> _The problem_: Check each line of the material. Copy those containing "Arshtyi".

__________________________________________________

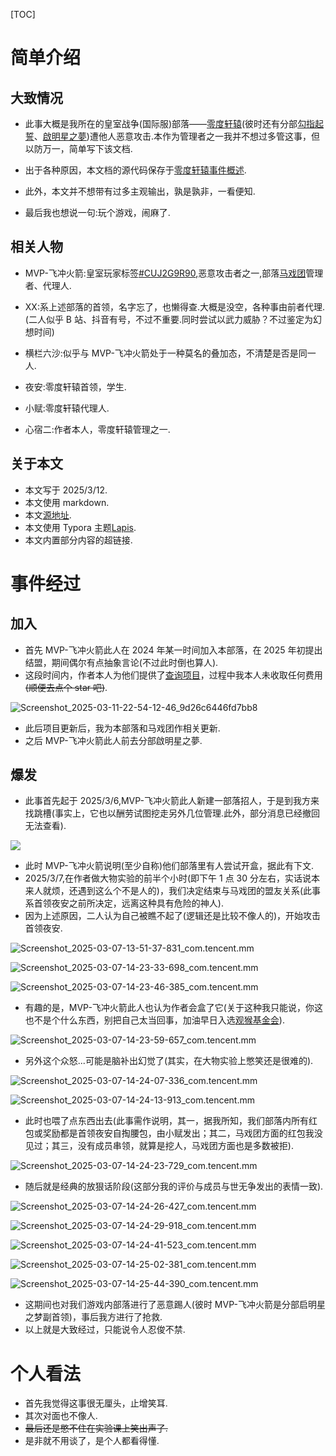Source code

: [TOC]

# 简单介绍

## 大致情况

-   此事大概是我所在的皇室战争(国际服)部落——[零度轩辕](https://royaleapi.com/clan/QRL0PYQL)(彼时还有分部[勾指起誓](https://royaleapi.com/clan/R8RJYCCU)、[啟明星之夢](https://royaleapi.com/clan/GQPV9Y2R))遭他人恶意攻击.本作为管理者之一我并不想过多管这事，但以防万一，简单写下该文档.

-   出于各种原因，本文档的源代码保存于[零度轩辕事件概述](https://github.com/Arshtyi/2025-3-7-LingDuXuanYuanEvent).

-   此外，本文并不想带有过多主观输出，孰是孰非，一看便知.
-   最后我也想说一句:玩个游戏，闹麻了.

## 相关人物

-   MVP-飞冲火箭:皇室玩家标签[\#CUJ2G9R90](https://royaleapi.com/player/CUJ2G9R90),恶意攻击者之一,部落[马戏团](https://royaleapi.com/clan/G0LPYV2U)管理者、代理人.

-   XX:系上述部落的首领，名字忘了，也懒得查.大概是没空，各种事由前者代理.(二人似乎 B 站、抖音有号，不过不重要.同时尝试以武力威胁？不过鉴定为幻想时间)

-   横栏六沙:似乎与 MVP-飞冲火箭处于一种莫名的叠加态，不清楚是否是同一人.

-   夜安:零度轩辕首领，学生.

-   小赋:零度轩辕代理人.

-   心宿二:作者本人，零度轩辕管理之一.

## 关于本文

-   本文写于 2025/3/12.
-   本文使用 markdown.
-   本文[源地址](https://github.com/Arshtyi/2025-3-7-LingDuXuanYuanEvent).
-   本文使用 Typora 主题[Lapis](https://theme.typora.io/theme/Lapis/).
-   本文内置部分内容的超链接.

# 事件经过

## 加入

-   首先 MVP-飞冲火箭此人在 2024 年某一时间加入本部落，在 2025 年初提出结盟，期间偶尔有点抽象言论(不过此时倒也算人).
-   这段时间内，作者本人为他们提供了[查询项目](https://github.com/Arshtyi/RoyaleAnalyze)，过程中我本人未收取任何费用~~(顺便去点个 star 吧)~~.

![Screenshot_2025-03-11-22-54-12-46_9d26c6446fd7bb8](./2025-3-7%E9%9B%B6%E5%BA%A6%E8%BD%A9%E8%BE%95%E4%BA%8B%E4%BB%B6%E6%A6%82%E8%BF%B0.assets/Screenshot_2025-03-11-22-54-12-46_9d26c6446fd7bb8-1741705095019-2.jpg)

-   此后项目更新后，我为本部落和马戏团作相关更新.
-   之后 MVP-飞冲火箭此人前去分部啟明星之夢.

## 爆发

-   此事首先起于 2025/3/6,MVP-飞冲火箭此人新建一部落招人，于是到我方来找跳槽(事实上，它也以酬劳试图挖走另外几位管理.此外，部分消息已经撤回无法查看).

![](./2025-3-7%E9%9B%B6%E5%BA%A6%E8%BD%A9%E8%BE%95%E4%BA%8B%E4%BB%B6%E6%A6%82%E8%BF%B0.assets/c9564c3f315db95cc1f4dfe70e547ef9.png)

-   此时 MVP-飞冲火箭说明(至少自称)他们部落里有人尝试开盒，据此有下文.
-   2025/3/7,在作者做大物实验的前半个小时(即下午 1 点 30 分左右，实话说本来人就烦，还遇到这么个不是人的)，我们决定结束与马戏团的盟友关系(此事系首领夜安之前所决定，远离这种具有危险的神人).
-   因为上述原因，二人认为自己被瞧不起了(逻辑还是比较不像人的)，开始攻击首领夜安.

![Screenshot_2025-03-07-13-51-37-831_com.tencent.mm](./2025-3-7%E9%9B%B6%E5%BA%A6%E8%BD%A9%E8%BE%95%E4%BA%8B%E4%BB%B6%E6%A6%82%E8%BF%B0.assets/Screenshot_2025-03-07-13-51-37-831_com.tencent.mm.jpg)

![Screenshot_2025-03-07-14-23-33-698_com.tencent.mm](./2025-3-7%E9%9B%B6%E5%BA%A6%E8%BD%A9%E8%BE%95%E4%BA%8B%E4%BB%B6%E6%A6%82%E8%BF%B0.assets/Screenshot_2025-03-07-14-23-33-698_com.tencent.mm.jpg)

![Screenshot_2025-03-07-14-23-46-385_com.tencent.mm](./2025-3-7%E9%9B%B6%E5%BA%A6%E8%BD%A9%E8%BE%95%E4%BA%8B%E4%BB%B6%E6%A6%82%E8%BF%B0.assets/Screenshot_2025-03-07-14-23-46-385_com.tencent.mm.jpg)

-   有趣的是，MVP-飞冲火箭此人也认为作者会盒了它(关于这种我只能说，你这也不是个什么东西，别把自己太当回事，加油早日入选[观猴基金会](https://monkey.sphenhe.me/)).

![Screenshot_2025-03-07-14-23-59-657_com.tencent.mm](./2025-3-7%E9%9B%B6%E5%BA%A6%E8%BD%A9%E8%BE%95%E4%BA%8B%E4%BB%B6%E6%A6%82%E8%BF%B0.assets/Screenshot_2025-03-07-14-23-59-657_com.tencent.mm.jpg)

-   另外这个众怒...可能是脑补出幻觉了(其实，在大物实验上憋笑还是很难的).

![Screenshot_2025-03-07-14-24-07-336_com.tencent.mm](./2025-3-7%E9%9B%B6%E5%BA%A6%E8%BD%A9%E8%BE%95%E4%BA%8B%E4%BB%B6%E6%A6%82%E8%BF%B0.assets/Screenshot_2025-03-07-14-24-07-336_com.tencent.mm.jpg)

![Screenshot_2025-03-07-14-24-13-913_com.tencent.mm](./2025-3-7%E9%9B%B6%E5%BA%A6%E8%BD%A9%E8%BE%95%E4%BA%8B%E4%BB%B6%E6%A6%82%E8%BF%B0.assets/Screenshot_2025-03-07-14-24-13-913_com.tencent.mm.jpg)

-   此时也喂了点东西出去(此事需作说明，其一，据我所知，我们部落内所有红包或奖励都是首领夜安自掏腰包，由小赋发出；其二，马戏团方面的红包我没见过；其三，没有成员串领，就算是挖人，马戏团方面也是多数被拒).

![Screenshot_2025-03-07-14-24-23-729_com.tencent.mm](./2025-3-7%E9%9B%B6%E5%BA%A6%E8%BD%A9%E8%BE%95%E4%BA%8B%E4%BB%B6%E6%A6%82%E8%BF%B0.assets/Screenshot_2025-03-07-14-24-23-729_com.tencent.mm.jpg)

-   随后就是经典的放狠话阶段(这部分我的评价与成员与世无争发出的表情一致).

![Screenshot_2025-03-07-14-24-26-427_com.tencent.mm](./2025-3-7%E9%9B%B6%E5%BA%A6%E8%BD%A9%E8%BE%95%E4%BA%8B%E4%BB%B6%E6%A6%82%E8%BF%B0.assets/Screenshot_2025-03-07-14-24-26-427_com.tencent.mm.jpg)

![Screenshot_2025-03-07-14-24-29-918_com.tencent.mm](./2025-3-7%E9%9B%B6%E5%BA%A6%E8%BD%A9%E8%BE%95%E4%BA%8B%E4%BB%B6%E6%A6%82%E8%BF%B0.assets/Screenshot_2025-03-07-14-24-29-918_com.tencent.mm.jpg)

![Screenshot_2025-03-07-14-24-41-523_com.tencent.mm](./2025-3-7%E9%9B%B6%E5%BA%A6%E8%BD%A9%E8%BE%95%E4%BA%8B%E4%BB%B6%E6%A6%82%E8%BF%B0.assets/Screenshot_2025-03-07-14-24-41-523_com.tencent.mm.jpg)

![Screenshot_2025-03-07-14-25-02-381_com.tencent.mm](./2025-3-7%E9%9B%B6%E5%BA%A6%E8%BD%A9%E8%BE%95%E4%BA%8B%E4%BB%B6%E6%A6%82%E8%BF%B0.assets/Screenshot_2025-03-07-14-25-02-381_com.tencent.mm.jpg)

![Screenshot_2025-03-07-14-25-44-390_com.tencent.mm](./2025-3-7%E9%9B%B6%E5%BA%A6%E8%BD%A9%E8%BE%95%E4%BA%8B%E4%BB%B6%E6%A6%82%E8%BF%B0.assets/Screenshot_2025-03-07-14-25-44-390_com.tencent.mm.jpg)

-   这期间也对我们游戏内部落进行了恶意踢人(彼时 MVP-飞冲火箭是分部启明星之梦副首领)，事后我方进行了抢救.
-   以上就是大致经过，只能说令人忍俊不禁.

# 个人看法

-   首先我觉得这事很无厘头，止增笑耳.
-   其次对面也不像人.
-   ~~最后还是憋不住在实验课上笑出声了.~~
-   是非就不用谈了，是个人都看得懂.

__________________________________________________

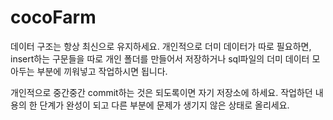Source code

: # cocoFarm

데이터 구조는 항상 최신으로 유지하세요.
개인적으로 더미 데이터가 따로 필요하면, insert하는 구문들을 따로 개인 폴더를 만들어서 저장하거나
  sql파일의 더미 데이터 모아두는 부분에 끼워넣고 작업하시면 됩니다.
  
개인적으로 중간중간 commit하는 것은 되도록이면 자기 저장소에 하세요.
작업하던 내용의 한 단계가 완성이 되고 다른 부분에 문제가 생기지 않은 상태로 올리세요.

__________________________________________________

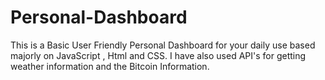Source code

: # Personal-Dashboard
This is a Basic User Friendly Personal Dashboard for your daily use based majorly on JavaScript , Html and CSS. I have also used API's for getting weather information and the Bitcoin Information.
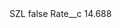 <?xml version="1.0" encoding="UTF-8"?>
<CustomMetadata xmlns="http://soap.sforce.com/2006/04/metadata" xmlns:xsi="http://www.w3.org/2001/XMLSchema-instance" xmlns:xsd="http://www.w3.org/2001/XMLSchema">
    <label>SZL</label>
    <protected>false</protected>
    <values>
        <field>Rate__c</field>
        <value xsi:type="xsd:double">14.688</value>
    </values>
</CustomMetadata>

__________________________________________________

> _Result_:
-   出于各种原因，本文档的源代码保存于[零度轩辕事件概述](https://github.com/Arshtyi/2025-3-7-LingDuXuanYuanEvent).
-   本文[源地址](https://github.com/Arshtyi/2025-3-7-LingDuXuanYuanEvent).
-   这段时间内，作者本人为他们提供了[查询项目](https://github.com/Arshtyi/RoyaleAnalyze)，过程中我本人未收取任何费用~~(顺便去点个 star 吧)~~.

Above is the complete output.